NOVANTA MORTI SONO TROPPI DA NASCONDERE
E’ ufficiale: avevano ragione i “padroni di casa” afgani ad accusare la NATO di aver fatto fuori a suon di bombe una novantina di civili, fra i quali almeno cinquanta bambini. Nei giorni scorsi il comando statunitense aveva minimizzato, contestando la versione ufficiale della commissione incaricata di svolgere le indagini, ed affermando che a morire fossero stati una trentina di miliziani talebani. Evidentemente non era così.
L’Onu ha condotto una sua inchiesta, al termine della quale ha potuto affermare con certezza che i militari americani mentivano. E cosa potrebbero fare, del resto? I giornali si sono dimenticati da tempo dell’Afghanistan e della guerra (ufficialmente vinta) che il patto atlantico continua a combattere da quasi sette anni, con grande dispendio di risorse e di vite umane. I Talebani, troppo frettolosamente etichettati come “sconfitti” al termine dell’invasione, hanno ripreso vigore, e controllano due terzi del territorio afghano.

Le colonne autocarrate che portano i rifornimenti alla capitale Kabul hanno ripreso a saltare in aria, le loro esplosioni si sentono fin dalla periferia della città. Sono le avvisaglie dell’assedio che i talebani hanno promesso di organizzare entro la fine del 2009, seguendo quelle stesse linee – guida strategiche che permisero ai fondamentalisti islamici di prendere il controllo della città nel 1996.
Il bilancio delle perdite USA, quest’anno ha raggiunto livelli record, e non accenna a diminuire. La crisi politica regionale attraversa trasversalmente tutto l’asse mediorientale e centro – orientale, ed il sentimento antiamericano, e piu’ in generale antioccidentale si sparge a macchia d’olio nei paesi arabi.
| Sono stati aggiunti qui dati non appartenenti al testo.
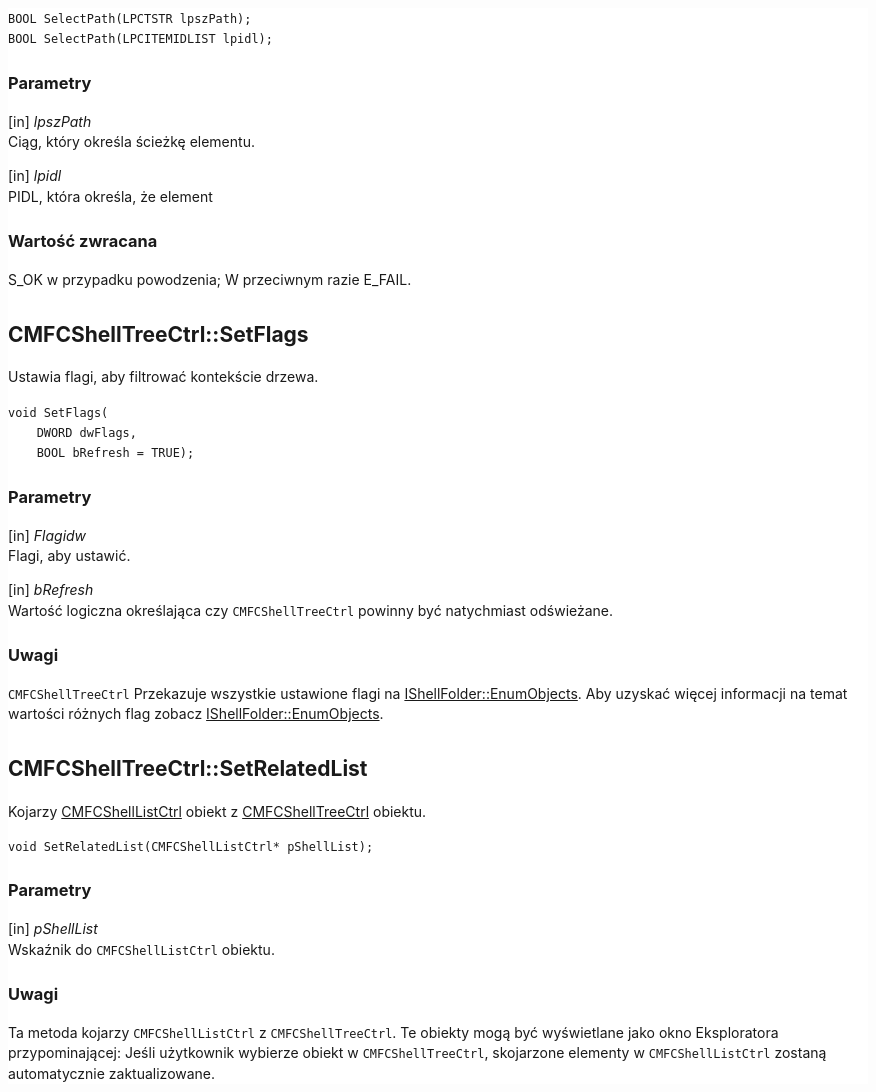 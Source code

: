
 ```  
BOOL SelectPath(LPCTSTR lpszPath);
BOOL SelectPath(LPCITEMIDLIST lpidl);
```  
  
### <a name="parameters"></a>Parametry  
 [in] *lpszPath*  
 Ciąg, który określa ścieżkę elementu.  
  
 [in] *lpidl*  
 PIDL, która określa, że element  
  
### <a name="return-value"></a>Wartość zwracana  
 S_OK w przypadku powodzenia; W przeciwnym razie E_FAIL.  
  
##  <a name="setflags"></a>  CMFCShellTreeCtrl::SetFlags  
 Ustawia flagi, aby filtrować kontekście drzewa.  
  
```  
void SetFlags(
    DWORD dwFlags,  
    BOOL bRefresh = TRUE);
```  
  
### <a name="parameters"></a>Parametry  
 [in] *Flagidw*  
 Flagi, aby ustawić.  
  
 [in] *bRefresh*  
 Wartość logiczna określająca czy `CMFCShellTreeCtrl` powinny być natychmiast odświeżane.  
  
### <a name="remarks"></a>Uwagi  
 `CMFCShellTreeCtrl` Przekazuje wszystkie ustawione flagi na [IShellFolder::EnumObjects](https://msdn.microsoft.com/library/windows/desktop/bb775066). Aby uzyskać więcej informacji na temat wartości różnych flag zobacz [IShellFolder::EnumObjects](https://msdn.microsoft.com/library/windows/desktop/bb775066).  
  
##  <a name="setrelatedlist"></a>  CMFCShellTreeCtrl::SetRelatedList  
 Kojarzy [CMFCShellListCtrl](../../mfc/reference/cmfcshelllistctrl-class.md) obiekt z [CMFCShellTreeCtrl](../../mfc/reference/cmfcshelltreectrl-class.md) obiektu.  
  
```  
void SetRelatedList(CMFCShellListCtrl* pShellList);
```  
  
### <a name="parameters"></a>Parametry  
 [in] *pShellList*  
 Wskaźnik do `CMFCShellListCtrl` obiektu.  
  
### <a name="remarks"></a>Uwagi  
 Ta metoda kojarzy `CMFCShellListCtrl` z `CMFCShellTreeCtrl`. Te obiekty mogą być wyświetlane jako okno Eksploratora przypominającej: Jeśli użytkownik wybierze obiekt w `CMFCShellTreeCtrl`, skojarzone elementy w `CMFCShellListCtrl` zostaną automatycznie zaktualizowane.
Assistiamo oggi all’ennesimo fiasco della raffazzonata e approssimativa politica estera statunitense, lasciata libera di dispiegarsi dalla pavidità di un’Europa politicamente pigmea.
Parlo di “ennesimo fiasco” perchè a ben guardare non c’è stata azione politica americana che non si sia lasciata dietro uno strascico di violenza, devastazione ed odio: ovunque abbiano agito, qualsiasi strategia abbiano perseguito, hanno scaricato la responsabilità dei loro fallimenti sui popoli e sulle nazioni da loro “tutelati”. Dai Balcani alla Palestina, dalla Corea al Medio Oriente, l’orco di Washington si è mosso goffamente e senza rispetto, evidentemente convinto che le sue bombe fossero così “intelligenti” da convincere le loro vittime a fare la pace.